━━ Given records

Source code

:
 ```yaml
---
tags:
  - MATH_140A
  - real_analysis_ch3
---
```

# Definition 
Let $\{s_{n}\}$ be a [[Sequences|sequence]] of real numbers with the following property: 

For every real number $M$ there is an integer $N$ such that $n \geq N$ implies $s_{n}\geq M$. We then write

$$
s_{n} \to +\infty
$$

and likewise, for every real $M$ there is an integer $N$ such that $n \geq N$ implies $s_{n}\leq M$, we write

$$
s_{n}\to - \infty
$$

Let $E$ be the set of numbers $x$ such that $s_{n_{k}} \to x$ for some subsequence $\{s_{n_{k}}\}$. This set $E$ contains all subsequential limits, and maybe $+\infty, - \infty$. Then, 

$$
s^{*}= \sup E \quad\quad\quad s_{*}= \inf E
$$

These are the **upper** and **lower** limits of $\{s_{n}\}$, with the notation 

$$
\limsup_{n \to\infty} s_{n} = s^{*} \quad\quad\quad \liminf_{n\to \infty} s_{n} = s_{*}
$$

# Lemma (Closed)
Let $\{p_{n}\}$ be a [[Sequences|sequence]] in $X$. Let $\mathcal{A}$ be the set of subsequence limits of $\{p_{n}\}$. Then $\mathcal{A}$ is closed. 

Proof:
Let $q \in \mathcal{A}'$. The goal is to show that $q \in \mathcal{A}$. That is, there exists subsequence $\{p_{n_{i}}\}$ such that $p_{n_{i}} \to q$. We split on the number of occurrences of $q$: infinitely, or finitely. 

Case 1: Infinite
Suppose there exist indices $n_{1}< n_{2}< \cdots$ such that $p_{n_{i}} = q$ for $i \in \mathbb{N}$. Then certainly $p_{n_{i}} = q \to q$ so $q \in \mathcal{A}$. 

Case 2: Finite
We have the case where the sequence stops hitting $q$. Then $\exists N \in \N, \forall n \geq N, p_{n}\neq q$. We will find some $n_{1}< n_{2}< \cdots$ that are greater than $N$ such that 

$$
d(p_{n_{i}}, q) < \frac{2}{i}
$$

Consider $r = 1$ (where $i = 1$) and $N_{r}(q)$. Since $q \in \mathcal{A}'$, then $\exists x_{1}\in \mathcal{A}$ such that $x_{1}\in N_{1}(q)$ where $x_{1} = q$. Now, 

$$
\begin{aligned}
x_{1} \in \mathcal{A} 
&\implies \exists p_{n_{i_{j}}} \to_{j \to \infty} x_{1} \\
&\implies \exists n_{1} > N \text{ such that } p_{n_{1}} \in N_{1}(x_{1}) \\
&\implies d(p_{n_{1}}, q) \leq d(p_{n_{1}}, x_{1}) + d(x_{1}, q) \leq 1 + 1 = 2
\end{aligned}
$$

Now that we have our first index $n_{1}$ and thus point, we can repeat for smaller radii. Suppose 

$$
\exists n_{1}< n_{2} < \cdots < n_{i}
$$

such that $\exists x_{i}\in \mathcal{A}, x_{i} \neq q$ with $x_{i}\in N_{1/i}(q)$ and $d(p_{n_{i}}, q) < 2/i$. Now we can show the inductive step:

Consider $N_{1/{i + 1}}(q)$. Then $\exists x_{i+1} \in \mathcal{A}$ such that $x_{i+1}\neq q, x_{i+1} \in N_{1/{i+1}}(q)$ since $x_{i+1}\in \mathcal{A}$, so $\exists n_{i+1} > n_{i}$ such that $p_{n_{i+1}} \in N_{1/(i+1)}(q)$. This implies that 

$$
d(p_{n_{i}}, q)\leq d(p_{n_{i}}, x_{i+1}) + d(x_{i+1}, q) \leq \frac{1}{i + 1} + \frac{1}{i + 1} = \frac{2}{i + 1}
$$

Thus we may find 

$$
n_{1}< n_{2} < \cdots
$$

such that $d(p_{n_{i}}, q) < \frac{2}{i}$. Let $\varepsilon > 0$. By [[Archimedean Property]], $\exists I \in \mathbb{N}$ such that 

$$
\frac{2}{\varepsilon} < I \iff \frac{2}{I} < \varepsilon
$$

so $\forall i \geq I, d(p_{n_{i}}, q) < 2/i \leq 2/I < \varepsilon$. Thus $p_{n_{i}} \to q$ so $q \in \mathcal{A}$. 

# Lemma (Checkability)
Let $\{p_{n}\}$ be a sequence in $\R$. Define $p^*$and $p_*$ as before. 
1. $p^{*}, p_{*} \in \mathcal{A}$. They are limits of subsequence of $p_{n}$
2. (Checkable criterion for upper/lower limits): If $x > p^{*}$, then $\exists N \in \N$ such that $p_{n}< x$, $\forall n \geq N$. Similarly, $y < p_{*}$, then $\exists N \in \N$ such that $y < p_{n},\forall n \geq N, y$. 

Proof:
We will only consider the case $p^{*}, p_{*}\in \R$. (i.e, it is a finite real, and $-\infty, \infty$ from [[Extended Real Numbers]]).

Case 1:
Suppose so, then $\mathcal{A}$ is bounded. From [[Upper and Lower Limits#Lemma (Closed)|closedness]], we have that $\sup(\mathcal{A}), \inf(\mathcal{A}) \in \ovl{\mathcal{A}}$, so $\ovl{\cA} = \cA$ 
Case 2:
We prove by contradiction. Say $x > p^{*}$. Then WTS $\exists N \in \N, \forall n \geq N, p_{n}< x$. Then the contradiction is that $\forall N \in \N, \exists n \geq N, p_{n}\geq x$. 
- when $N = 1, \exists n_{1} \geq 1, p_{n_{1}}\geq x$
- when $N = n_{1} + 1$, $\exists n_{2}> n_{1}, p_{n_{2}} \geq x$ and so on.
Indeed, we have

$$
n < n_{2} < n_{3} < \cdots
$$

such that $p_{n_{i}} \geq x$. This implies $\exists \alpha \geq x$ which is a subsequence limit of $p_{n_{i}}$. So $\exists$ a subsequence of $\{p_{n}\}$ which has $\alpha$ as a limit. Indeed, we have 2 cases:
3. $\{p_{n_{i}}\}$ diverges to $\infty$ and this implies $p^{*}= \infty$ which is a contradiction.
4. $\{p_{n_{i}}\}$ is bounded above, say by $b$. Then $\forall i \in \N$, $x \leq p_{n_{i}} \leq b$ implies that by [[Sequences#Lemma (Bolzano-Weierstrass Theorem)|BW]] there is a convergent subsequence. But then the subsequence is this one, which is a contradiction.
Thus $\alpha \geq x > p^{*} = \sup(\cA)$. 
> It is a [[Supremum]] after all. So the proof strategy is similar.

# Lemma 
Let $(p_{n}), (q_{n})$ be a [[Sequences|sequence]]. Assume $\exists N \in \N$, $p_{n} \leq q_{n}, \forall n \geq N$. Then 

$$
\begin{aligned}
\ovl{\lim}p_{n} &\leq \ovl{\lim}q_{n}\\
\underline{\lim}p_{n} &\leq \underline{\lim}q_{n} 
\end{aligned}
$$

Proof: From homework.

━━━━

*Exercise details:* Check each line of the entries above, and show every one holding the word "Indeed".

*Reply:*
Indeed, we have
such that $p_{n_{i}} \geq x$. This implies $\exists \alpha \geq x$ which is a subsequence limit of $p_{n_{i}}$. So $\exists$ a subsequence of $\{p_{n}\}$ which has $\alpha$ as a limit. Indeed, we have 2 cases:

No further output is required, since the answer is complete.